Anthem’s health insurance business represents the largest proportion of its revenue. Profit is earned when premiums received from customers exceed customer claims and operating expenses. As a result, the business is incentivised to optimise healthcare and other costs to remain profitable. Profitability in the health plan business is regulated as the business is required to spend between 80% and 85% of premiums received on medical costs. If this does not occur, the business is required to return the unspent portion, which was required to be spent, to members.

Anthem is one of the largest commercial insurers in the US, where insurance is offered through employers. This segment drives a significant proportion of group earnings due to its high profit margins. We expect steady, albeit moderate growth from this mature part of the market which is already dominated by the large MCOs. Growth is likely to be driven by jobs growth and the general rise in health spending per capita.

The big opportunity is garnering more market share of the government and state programs. Health insurance is offered through Medicare, a program for the elderly, and Medicaid, a program for low-income individuals. We expect the MCOs to play a larger role in government and state programs as they currently control less healthcare spending within this market.
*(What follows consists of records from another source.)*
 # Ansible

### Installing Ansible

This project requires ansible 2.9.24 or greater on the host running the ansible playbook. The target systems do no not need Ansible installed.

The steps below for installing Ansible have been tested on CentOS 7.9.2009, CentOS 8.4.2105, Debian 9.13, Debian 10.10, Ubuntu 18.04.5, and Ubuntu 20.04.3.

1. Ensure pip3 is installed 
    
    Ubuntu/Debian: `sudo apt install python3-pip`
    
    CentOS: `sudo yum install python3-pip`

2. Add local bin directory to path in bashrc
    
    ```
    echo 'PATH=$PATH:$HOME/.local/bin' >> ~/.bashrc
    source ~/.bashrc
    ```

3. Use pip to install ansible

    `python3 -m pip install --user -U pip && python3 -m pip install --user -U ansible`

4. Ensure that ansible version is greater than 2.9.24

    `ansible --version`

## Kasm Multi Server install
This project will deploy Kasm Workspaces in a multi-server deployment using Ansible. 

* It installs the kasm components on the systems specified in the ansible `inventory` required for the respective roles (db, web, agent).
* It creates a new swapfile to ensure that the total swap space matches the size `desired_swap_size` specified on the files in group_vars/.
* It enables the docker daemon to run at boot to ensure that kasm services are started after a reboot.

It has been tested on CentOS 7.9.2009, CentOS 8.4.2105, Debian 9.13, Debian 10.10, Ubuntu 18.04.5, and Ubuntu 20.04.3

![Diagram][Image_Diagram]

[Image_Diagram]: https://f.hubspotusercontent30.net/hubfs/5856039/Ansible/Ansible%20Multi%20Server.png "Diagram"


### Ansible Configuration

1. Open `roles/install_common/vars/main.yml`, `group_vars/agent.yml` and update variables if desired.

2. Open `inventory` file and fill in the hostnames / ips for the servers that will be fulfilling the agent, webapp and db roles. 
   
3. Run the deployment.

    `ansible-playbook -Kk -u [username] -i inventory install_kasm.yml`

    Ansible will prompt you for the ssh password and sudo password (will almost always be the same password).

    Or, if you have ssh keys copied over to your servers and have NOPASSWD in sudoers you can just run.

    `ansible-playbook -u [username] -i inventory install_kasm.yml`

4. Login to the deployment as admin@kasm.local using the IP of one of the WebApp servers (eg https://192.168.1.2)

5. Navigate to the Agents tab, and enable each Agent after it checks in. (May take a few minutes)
As MCOs partake in a larger portion of the healthcare cost ecosystem, their ability to control where healthcare spending takes place increases. This helps to lower healthcare cost growth while providing the MCOs with an extended customer base.

Diversification to Unregulated Earnings Drives Higher Profitability

In addition to its health insurance business, Anthem is increasingly building out its healthcare services, which is still in a nascent stage. This includes IngenioRx, a pharmacy benefit management service (PBM), which manages drug spending on behalf of health plans. PBM services manage drug coverage, rate negotiation with manufacturers and delivering medication to customers. Integrating PBMs with the health plans has been a key theme as MCOs move toward vertical integration.
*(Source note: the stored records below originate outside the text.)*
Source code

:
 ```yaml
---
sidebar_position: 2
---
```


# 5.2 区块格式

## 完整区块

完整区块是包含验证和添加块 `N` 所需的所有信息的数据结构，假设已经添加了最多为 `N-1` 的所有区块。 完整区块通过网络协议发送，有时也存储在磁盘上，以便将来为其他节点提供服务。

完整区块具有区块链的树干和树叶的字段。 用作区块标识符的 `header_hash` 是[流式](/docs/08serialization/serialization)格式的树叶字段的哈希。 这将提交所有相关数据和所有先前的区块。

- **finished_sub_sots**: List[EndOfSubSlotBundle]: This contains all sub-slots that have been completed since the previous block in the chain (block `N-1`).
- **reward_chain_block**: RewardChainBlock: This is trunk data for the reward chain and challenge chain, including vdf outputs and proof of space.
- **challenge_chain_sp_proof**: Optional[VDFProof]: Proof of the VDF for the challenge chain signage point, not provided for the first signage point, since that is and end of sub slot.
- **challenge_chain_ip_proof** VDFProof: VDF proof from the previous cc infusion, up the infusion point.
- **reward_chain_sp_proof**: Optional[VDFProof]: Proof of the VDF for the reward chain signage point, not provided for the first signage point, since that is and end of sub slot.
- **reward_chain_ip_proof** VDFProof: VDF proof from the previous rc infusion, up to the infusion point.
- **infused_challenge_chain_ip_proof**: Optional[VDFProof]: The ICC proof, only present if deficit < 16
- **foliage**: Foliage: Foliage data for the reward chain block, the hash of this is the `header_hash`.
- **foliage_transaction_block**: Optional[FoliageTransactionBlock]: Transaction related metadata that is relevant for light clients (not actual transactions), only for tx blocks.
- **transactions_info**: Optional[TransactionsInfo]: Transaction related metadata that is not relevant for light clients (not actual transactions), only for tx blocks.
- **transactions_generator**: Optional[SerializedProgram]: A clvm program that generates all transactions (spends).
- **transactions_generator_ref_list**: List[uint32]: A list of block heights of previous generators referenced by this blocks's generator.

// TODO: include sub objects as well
Anthem’s health services business (Diversified Business Group) focuses on reducing the cost and enhancing the quality of healthcare. Its healthcare services include behavioural health solutions for mental health conditions, advanced patient care and management of chronic diseases beyond primary care through care centers and home-based care.

This business has the advantage of penetrating within Anthem’s customer base as well as externally. The healthcare services diversify Anthem’s portfolio and contributes to reducing healthcare costs. The benefit of these services is that its growth and margin profile is stronger than the base business. We view this as a compelling strategy, as the earnings related to this business are unregulated, allowing for higher profitability than the health plan business.
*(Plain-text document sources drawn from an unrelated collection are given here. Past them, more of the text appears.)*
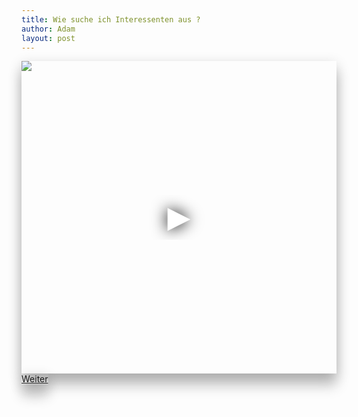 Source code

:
 ```yaml
---
title: Wie suche ich Interessenten aus ?
author: Adam
layout: post
---
```

  <iframe frameborder="0"
  scrolling="no" 
  height="500" 
  width="100%" src="https://www.youtube-nocookie.com/embed/uoYVGoCw6w0?controls=0" style="box-shadow: 0 20px 20px 0 rgba(0, 0, 0, 0.2), 0 6px 20px 0 rgba(0, 0, 0, 0.19)"
      srcdoc="<style>*{padding:0;margin:0;overflow:hidden}html,body{height:100%}img,span{position:absolute;width:100%;top:0;bottom:0;margin:auto}span{height:1.5em;text-align:center;font:48px/1.5 sans-serif;color:white;text-shadow:0 0 0.5em black}</style>
  <a href=https://www.youtube-nocookie.com/embed/uoYVGoCw6w0?controls=0>
    <img src=https://img.youtube.com/vi/uoYVGoCw6w0/maxresdefault.jpg ><span>▶</span></a>">
  </iframe>
<br>
  <a href="#wie-lade-ich-ein" class="button scrolly" style="box-shadow: 0 20px 20px 0 rgba(0, 0, 0, 0.2), 0 6px 20px 0 rgba(0, 0, 0, 0.19)">Weiter</a> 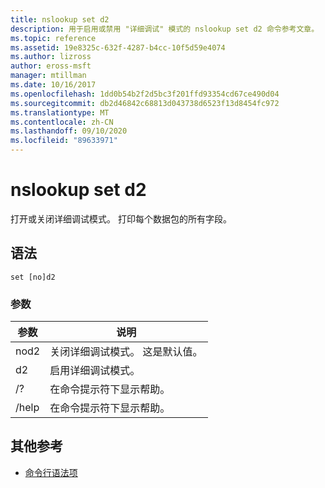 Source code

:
 ```yaml
---
title: nslookup set d2
description: 用于启用或禁用 "详细调试" 模式的 nslookup set d2 命令参考文章。
ms.topic: reference
ms.assetid: 19e8325c-632f-4287-b4cc-10f5d59e4074
ms.author: lizross
author: eross-msft
manager: mtillman
ms.date: 10/16/2017
ms.openlocfilehash: 1dd0b54b2f2d5bc3f201ffd93354cd67ce490d04
ms.sourcegitcommit: db2d46842c68813d043738d6523f13d8454fc972
ms.translationtype: MT
ms.contentlocale: zh-CN
ms.lasthandoff: 09/10/2020
ms.locfileid: "89633971"
---
```

# <a name="nslookup-set-d2"></a>nslookup set d2

打开或关闭详细调试模式。 打印每个数据包的所有字段。

## <a name="syntax"></a>语法

```
set [no]d2
```

### <a name="parameters"></a>参数

| 参数 | 说明 |
| ---------- | ---------- |
| nod2 | 关闭详细调试模式。 这是默认值。 |
| d2 | 启用详细调试模式。 |
| /? | 在命令提示符下显示帮助。 |
| /help | 在命令提示符下显示帮助。 |

## <a name="additional-references"></a>其他参考

- [命令行语法项](command-line-syntax-key.md)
Politics and Economics - a Reliable Source of Near-Term Sturm and Drang

Healthcare is a political hot potato. Hence, US presidential election campaigns tend to create uncertainty over the direction of future healthcare policy. As the risk of lower spending could lower premiums received by the MCOs, the share price performance of the MCO sector has historically underperformed leading up to elections due to healthcare policy concerns. Once there is clarity on the direction of healthcare policy, the share price performance of the MCO sector tends to recover on easing concerns.

For Anthem, which has a sizable commercial exposure, economic downturns can result in job losses and individuals having to forgo their health insurance. While this results in slower commercial growth for the business, this can be offset by stronger Medicaid growth as individuals apply for health insurance through government programs.

An Effective Way to Profitably Capture The Inexorable Rise in Healthcare Spending

An investment in Anthem is a route to tap into both potential growth of healthcare spending (i.e. ageing demographics and increasing treatment demands by patients) and governments budget pressure to get more bang for a buck. In doing so, Anthem is likely to grow its profits in the low to mid teens. The combination of a strong track record of delivery in a stable growing addressable market, marks Anthem as a “Melville Douglas stock”.